True enough, the typical corporate merger is more fun than most action movies. The CBS-QVC story does provide welcome relief from the O.J. Simpson saga. The mood is more upbeat than in the backstage reports on the vicissitudes of health care, or Bosnia. But in the case of CBS-QVC, beneath the jokes about tie-in deals linking news shows and fashion sales, there’s far less going on than meet’s the eye. The game is an insider’s game. The players are recycled from the same dynasties. QVC’s Diller comes to CBS via a career at ABC, Paramount and Fox. At ABC in the ‘70s, his main contribution to culture was a rush of movies of the week.

The big story is what doesn’t change. Under no management is corporate television a place where heroic CEO’s, like the Medici of yore, hire the best artists and give them a wall to work on. Consider two of the most distinguished television practitioners in the English language, both of whom recently died. Neither America’s Marlon T. Riggs nor Britain’s Dennis Potter would have been of the slightest interest to any of the proprietors of America’s cultural temples.

Riggs, who died April 5, aged 37, of AIDS, gained most of his renown courtesy of Sen. Jesse Helms (R-N.C.) & Co., who took censorious issue with his rhapsodic public television hour, “Tongues Untied.” Many a local station refused to air this lyric of Riggs’ gay African American life.

Helms, of course, missed the point about the show. That it treated a gay African American as something other than a freak or a menace was not the most notable thing about it. “Tongues Untied” was a wild and desperate, personal and poetic essay on film. It devised a film form. With a serious network backing him, Riggs might have attempted all manner of unorthodox projects, none of which would have been mistaken for anyone else’s. He never got the chance.

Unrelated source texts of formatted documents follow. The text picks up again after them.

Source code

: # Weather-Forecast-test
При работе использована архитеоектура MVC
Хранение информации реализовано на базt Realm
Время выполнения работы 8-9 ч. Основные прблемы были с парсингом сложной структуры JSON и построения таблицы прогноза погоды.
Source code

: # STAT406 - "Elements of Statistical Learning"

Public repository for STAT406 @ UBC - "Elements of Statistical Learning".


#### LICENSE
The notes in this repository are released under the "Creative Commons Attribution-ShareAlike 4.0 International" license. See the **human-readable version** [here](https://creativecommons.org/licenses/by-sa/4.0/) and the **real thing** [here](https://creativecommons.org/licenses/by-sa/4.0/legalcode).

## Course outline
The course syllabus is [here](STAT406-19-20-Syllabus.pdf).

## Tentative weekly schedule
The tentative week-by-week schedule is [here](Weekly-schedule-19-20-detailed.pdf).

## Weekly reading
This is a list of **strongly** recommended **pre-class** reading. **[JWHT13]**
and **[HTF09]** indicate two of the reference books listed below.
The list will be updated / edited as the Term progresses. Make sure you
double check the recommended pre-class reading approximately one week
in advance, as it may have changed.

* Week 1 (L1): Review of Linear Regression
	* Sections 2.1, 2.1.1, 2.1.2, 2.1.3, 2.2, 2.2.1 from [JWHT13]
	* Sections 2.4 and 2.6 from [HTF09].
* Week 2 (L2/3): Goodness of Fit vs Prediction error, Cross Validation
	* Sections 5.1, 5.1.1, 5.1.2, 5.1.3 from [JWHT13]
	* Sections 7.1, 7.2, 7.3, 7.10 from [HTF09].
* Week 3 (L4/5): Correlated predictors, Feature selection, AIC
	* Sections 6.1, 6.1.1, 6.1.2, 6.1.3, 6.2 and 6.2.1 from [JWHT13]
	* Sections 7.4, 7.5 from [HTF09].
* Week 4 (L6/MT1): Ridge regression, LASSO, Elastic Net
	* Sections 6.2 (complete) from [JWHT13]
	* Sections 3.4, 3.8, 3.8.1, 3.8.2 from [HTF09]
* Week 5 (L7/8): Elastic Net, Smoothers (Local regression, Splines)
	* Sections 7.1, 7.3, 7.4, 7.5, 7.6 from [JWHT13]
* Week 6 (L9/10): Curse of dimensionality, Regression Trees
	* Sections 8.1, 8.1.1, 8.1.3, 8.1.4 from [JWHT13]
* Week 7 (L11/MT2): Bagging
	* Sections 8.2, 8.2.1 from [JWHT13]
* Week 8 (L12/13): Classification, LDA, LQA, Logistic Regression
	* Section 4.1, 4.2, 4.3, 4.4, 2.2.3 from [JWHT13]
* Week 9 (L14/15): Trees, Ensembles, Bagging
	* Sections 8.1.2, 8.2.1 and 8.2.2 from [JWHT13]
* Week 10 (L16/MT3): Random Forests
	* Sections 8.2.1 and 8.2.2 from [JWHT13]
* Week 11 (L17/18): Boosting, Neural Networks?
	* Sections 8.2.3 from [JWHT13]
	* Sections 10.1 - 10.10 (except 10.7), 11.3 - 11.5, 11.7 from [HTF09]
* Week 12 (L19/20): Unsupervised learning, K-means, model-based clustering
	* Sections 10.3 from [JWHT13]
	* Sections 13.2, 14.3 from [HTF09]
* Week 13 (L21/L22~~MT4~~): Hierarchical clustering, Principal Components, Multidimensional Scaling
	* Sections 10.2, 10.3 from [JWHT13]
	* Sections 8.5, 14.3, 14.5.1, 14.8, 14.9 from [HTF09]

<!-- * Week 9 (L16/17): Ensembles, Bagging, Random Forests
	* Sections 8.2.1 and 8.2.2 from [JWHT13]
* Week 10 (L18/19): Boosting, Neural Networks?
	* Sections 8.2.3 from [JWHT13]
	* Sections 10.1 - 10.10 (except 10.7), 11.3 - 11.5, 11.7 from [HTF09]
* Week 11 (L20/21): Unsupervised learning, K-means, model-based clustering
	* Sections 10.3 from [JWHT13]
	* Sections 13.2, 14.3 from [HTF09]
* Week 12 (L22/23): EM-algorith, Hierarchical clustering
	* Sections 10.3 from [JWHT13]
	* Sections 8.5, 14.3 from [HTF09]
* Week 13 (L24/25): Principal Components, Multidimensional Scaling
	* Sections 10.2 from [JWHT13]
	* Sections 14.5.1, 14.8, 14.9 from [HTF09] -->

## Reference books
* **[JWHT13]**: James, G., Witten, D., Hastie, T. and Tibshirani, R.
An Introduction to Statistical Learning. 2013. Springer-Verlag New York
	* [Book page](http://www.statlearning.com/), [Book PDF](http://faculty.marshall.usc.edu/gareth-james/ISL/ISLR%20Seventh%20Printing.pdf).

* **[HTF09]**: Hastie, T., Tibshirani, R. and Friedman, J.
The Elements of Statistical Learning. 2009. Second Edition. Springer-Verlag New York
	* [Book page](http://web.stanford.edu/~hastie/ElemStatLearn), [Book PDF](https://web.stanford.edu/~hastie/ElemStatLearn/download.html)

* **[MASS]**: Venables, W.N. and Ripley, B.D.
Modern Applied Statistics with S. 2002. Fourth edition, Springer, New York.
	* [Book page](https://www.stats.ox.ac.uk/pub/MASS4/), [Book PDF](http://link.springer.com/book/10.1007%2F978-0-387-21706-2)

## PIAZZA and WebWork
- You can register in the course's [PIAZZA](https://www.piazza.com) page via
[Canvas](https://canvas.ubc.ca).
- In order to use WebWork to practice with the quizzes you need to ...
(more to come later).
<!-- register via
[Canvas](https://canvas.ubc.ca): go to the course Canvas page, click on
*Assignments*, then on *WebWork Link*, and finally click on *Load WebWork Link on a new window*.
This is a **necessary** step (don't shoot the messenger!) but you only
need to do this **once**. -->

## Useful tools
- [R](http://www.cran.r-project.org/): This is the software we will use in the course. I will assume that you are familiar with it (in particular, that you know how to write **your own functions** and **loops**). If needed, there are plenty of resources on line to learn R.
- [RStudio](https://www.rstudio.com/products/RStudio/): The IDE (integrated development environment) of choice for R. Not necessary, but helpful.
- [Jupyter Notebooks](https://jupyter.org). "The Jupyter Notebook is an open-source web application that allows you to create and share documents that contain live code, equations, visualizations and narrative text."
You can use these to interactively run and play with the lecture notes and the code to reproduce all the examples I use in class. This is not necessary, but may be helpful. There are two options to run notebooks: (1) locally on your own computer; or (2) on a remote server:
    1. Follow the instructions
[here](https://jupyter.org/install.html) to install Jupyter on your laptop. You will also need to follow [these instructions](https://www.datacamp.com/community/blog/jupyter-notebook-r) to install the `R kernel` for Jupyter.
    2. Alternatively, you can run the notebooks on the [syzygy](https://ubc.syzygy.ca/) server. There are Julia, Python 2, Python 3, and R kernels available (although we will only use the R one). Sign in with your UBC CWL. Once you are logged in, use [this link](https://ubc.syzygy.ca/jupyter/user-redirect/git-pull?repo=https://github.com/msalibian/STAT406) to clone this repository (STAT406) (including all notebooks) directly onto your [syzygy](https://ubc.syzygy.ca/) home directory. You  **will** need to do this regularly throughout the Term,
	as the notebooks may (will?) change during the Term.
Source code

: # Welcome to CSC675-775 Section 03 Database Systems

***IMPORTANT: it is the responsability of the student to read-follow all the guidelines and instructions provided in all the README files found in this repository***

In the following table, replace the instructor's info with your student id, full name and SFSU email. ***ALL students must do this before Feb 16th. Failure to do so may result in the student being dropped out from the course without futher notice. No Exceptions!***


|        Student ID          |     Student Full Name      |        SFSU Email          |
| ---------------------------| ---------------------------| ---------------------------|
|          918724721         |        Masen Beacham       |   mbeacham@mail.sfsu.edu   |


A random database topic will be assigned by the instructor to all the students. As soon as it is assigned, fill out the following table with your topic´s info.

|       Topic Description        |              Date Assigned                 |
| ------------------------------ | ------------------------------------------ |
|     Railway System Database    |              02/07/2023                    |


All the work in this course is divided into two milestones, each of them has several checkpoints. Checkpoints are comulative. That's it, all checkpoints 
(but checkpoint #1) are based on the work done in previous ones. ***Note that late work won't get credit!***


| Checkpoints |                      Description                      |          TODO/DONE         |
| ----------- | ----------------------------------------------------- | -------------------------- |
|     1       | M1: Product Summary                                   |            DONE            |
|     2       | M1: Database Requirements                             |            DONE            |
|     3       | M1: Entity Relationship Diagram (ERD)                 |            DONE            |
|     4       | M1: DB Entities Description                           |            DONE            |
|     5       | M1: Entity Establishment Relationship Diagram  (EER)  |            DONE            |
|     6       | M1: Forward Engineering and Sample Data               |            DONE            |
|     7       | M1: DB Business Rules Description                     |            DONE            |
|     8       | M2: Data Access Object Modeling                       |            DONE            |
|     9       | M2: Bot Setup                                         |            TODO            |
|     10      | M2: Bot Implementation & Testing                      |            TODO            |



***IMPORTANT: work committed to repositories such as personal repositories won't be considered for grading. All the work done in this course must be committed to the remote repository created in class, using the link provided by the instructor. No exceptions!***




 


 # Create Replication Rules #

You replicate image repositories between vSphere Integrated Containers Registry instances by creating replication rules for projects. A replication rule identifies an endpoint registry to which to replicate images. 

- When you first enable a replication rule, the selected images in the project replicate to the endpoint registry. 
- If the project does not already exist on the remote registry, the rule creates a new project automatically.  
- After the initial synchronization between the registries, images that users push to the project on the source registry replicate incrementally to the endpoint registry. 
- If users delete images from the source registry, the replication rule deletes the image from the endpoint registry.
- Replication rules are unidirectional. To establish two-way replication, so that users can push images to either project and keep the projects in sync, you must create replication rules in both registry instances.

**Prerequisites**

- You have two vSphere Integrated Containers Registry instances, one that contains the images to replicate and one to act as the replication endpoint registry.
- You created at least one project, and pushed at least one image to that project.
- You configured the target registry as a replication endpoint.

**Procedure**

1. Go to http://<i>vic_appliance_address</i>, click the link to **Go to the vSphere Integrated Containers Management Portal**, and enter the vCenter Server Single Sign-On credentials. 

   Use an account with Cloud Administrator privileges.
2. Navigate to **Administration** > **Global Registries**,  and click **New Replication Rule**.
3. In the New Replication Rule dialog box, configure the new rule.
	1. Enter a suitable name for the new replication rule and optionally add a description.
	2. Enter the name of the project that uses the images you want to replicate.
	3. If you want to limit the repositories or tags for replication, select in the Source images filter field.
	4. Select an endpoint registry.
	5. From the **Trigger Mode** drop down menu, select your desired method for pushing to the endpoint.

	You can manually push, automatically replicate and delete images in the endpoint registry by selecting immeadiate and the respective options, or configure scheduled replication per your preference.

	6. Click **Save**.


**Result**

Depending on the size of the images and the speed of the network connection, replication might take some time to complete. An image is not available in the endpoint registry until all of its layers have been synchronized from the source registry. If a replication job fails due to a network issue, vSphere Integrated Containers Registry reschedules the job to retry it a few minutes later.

Dennis Potter, who died June 7, aged 59, of pancreatic cancer, did make a most impressive career writing television plays--in Britain. Potter was best known for “Pennies from Heaven” and “The Singing Detective.” The latter, for my money, is the most brilliant work ever written for television: part detective story, part musical, part psychoanalysis, part rumination on writing and suffering.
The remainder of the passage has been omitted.